DATA TO EXAMINE: Begin

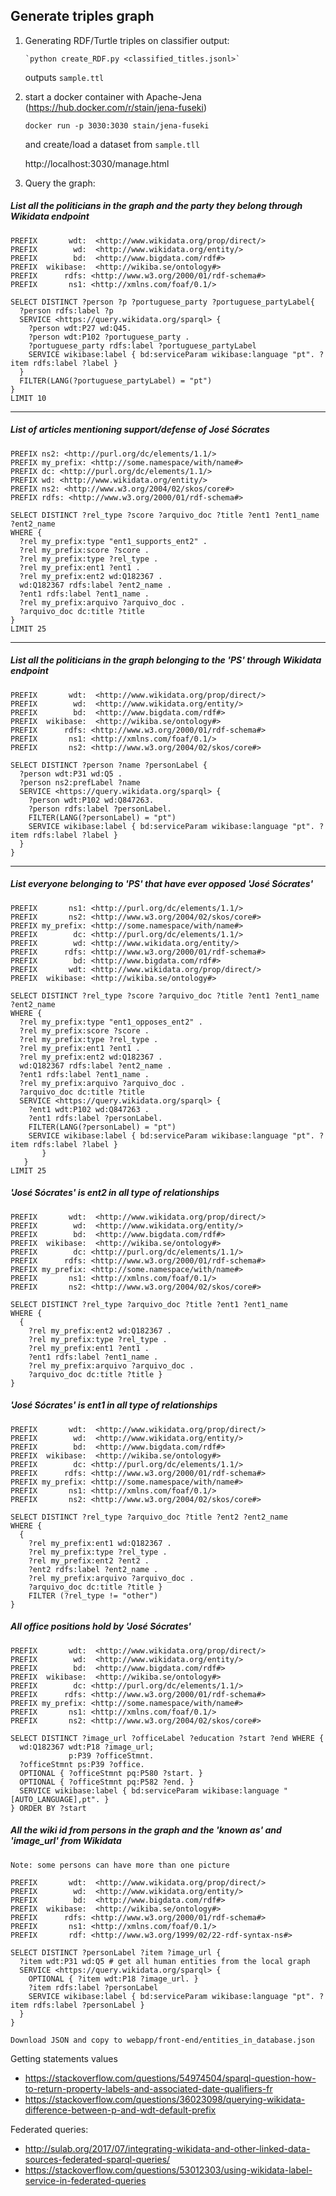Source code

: ## Generate triples graph

   1. Generating RDF/Turtle triples on classifier output:
   
          `python create_RDF.py <classified_titles.jsonl>`
        
      outputs `sample.ttl`
  
   2. start a docker container with Apache-Jena (https://hub.docker.com/r/stain/jena-fuseki)
    
        `docker run -p 3030:3030 stain/jena-fuseki`
        
      and create/load a dataset from `sample.tll`
      
         http://localhost:3030/manage.html
        
   3. Query the graph:

##### List all the politicians in the graph and the party they belong through Wikidata endpoint     

    PREFIX       wdt:  <http://www.wikidata.org/prop/direct/>
    PREFIX        wd:  <http://www.wikidata.org/entity/>
    PREFIX        bd:  <http://www.bigdata.com/rdf#>
    PREFIX  wikibase:  <http://wikiba.se/ontology#>
    PREFIX      rdfs: <http://www.w3.org/2000/01/rdf-schema#>
    PREFIX 		 ns1: <http://xmlns.com/foaf/0.1/>

    SELECT DISTINCT ?person ?p ?portuguese_party ?portuguese_partyLabel{
      ?person rdfs:label ?p
      SERVICE <https://query.wikidata.org/sparql> {
        ?person wdt:P27 wd:Q45.
        ?person wdt:P102 ?portuguese_party .
        ?portuguese_party rdfs:label ?portuguese_partyLabel
        SERVICE wikibase:label { bd:serviceParam wikibase:language "pt". ?item rdfs:label ?label }
      }
      FILTER(LANG(?portuguese_partyLabel) = "pt")
    }
    LIMIT 10
    
---
##### List of articles mentioning support/defense of José Sócrates  
    
    PREFIX ns2: <http://purl.org/dc/elements/1.1/>
    PREFIX my_prefix: <http://some.namespace/with/name#>
    PREFIX dc: <http://purl.org/dc/elements/1.1/>
    PREFIX wd: <http://www.wikidata.org/entity/>
    PREFIX ns2: <http://www.w3.org/2004/02/skos/core#>
    PREFIX rdfs: <http://www.w3.org/2000/01/rdf-schema#>
    
    SELECT DISTINCT ?rel_type ?score ?arquivo_doc ?title ?ent1 ?ent1_name ?ent2_name
    WHERE {
      ?rel my_prefix:type "ent1_supports_ent2" .
      ?rel my_prefix:score ?score .
      ?rel my_prefix:type ?rel_type .
      ?rel my_prefix:ent1 ?ent1 .
      ?rel my_prefix:ent2 wd:Q182367 .
      wd:Q182367 rdfs:label ?ent2_name .
      ?ent1 rdfs:label ?ent1_name .
      ?rel my_prefix:arquivo ?arquivo_doc .
      ?arquivo_doc dc:title ?title
    }
    LIMIT 25

---
##### List all the politicians in the graph belonging to the 'PS' through Wikidata endpoint     

    PREFIX       wdt:  <http://www.wikidata.org/prop/direct/>
    PREFIX        wd:  <http://www.wikidata.org/entity/>
    PREFIX        bd:  <http://www.bigdata.com/rdf#>
    PREFIX  wikibase:  <http://wikiba.se/ontology#>
    PREFIX      rdfs: <http://www.w3.org/2000/01/rdf-schema#>
    PREFIX 		 ns1: <http://xmlns.com/foaf/0.1/>
    PREFIX		 ns2: <http://www.w3.org/2004/02/skos/core#>
    
    SELECT DISTINCT ?person ?name ?personLabel {
      ?person wdt:P31 wd:Q5 .
      ?person ns2:prefLabel ?name
      SERVICE <https://query.wikidata.org/sparql> {
        ?person wdt:P102 wd:Q847263.
        ?person rdfs:label ?personLabel.
        FILTER(LANG(?personLabel) = "pt")
        SERVICE wikibase:label { bd:serviceParam wikibase:language "pt". ?item rdfs:label ?label }
      }
    }

---
##### List everyone belonging to 'PS' that have ever opposed 'José Sócrates'

    PREFIX       ns1: <http://purl.org/dc/elements/1.1/>
    PREFIX       ns2: <http://www.w3.org/2004/02/skos/core#>
    PREFIX my_prefix: <http://some.namespace/with/name#>
    PREFIX        dc: <http://purl.org/dc/elements/1.1/>
    PREFIX        wd: <http://www.wikidata.org/entity/>
    PREFIX      rdfs: <http://www.w3.org/2000/01/rdf-schema#>
    PREFIX        bd: <http://www.bigdata.com/rdf#>
    PREFIX       wdt: <http://www.wikidata.org/prop/direct/>
    PREFIX  wikibase: <http://wikiba.se/ontology#>
    
    SELECT DISTINCT ?rel_type ?score ?arquivo_doc ?title ?ent1 ?ent1_name ?ent2_name
    WHERE {
      ?rel my_prefix:type "ent1_opposes_ent2" .
      ?rel my_prefix:score ?score .
      ?rel my_prefix:type ?rel_type .
      ?rel my_prefix:ent1 ?ent1 .
      ?rel my_prefix:ent2 wd:Q182367 .
      wd:Q182367 rdfs:label ?ent2_name .
      ?ent1 rdfs:label ?ent1_name .
      ?rel my_prefix:arquivo ?arquivo_doc .
      ?arquivo_doc dc:title ?title
      SERVICE <https://query.wikidata.org/sparql> {
        ?ent1 wdt:P102 wd:Q847263 .
        ?ent1 rdfs:label ?personLabel.
        FILTER(LANG(?personLabel) = "pt")
        SERVICE wikibase:label { bd:serviceParam wikibase:language "pt". ?item rdfs:label ?label }
           }
       }
    LIMIT 25

##### 'José Sócrates' is ent2 in all type of relationships

    PREFIX       wdt:  <http://www.wikidata.org/prop/direct/>
    PREFIX        wd:  <http://www.wikidata.org/entity/>
    PREFIX        bd:  <http://www.bigdata.com/rdf#>
    PREFIX  wikibase:  <http://wikiba.se/ontology#>
    PREFIX        dc: <http://purl.org/dc/elements/1.1/>
    PREFIX      rdfs: <http://www.w3.org/2000/01/rdf-schema#>
    PREFIX my_prefix: <http://some.namespace/with/name#>
    PREFIX 		 ns1: <http://xmlns.com/foaf/0.1/>
    PREFIX		 ns2: <http://www.w3.org/2004/02/skos/core#>
    
    SELECT DISTINCT ?rel_type ?arquivo_doc ?title ?ent1 ?ent1_name
    WHERE {
      {
        ?rel my_prefix:ent2 wd:Q182367 .
        ?rel my_prefix:type ?rel_type .
        ?rel my_prefix:ent1 ?ent1 .
        ?ent1 rdfs:label ?ent1_name . 
        ?rel my_prefix:arquivo ?arquivo_doc .
        ?arquivo_doc dc:title ?title }
    }


##### 'José Sócrates' is ent1 in all type of relationships

    PREFIX       wdt:  <http://www.wikidata.org/prop/direct/>
    PREFIX        wd:  <http://www.wikidata.org/entity/>
    PREFIX        bd:  <http://www.bigdata.com/rdf#>
    PREFIX  wikibase:  <http://wikiba.se/ontology#>
    PREFIX        dc: <http://purl.org/dc/elements/1.1/>
    PREFIX      rdfs: <http://www.w3.org/2000/01/rdf-schema#>
    PREFIX my_prefix: <http://some.namespace/with/name#>
    PREFIX 		 ns1: <http://xmlns.com/foaf/0.1/>
    PREFIX		 ns2: <http://www.w3.org/2004/02/skos/core#>
    
    SELECT DISTINCT ?rel_type ?arquivo_doc ?title ?ent2 ?ent2_name
    WHERE {
      {
        ?rel my_prefix:ent1 wd:Q182367 .
        ?rel my_prefix:type ?rel_type .
        ?rel my_prefix:ent2 ?ent2 .
        ?ent2 rdfs:label ?ent2_name . 
        ?rel my_prefix:arquivo ?arquivo_doc .
        ?arquivo_doc dc:title ?title }
        FILTER (?rel_type != "other")
    }


##### All office positions hold by 'José Sócrates'

    PREFIX       wdt:  <http://www.wikidata.org/prop/direct/>
    PREFIX        wd:  <http://www.wikidata.org/entity/>
    PREFIX        bd:  <http://www.bigdata.com/rdf#>
    PREFIX  wikibase:  <http://wikiba.se/ontology#>
    PREFIX        dc: <http://purl.org/dc/elements/1.1/>
    PREFIX      rdfs: <http://www.w3.org/2000/01/rdf-schema#>
    PREFIX my_prefix: <http://some.namespace/with/name#>
    PREFIX 		 ns1: <http://xmlns.com/foaf/0.1/>
    PREFIX		 ns2: <http://www.w3.org/2004/02/skos/core#>

    SELECT DISTINCT ?image_url ?officeLabel ?education ?start ?end WHERE {
      wd:Q182367 wdt:P18 ?image_url;
                 p:P39 ?officeStmnt.
      ?officeStmnt ps:P39 ?office.
      OPTIONAL { ?officeStmnt pq:P580 ?start. }
      OPTIONAL { ?officeStmnt pq:P582 ?end. }  
      SERVICE wikibase:label { bd:serviceParam wikibase:language "[AUTO_LANGUAGE],pt". }
    } ORDER BY ?start


##### All the wiki id from persons in the graph and the 'known as' and 'image_url' from Wikidata

    Note: some persons can have more than one picture 

    PREFIX       wdt:  <http://www.wikidata.org/prop/direct/>
    PREFIX        wd:  <http://www.wikidata.org/entity/>
    PREFIX        bd:  <http://www.bigdata.com/rdf#>
    PREFIX  wikibase:  <http://wikiba.se/ontology#>
    PREFIX      rdfs: <http://www.w3.org/2000/01/rdf-schema#>
    PREFIX 		 ns1: <http://xmlns.com/foaf/0.1/>
    PREFIX       rdf: <http://www.w3.org/1999/02/22-rdf-syntax-ns#>
    
    SELECT DISTINCT ?personLabel ?item ?image_url {
      ?item wdt:P31 wd:Q5 # get all human entities from the local graph
      SERVICE <https://query.wikidata.org/sparql> {
        OPTIONAL { ?item wdt:P18 ?image_url. }
        ?item rdfs:label ?personLabel
        SERVICE wikibase:label { bd:serviceParam wikibase:language "pt". ?item rdfs:label ?personLabel }
      }
    }
    
    Download JSON and copy to webapp/front-end/entities_in_database.json


   Getting statements values
   - https://stackoverflow.com/questions/54974504/sparql-question-how-to-return-property-labels-and-associated-date-qualifiers-fr
   - https://stackoverflow.com/questions/36023098/querying-wikidata-difference-between-p-and-wdt-default-prefix

   Federated queries: 
   - http://sulab.org/2017/07/integrating-wikidata-and-other-linked-data-sources-federated-sparql-queries/   
   - https://stackoverflow.com/questions/53012303/using-wikidata-label-service-in-federated-queries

DATA TO EXAMINE: End

• **ASSIGNED TASK**: Counting only lines that contain the word "stain", state how many appear in the entries, and add nothing.

• **RESPONSE BOX**: 2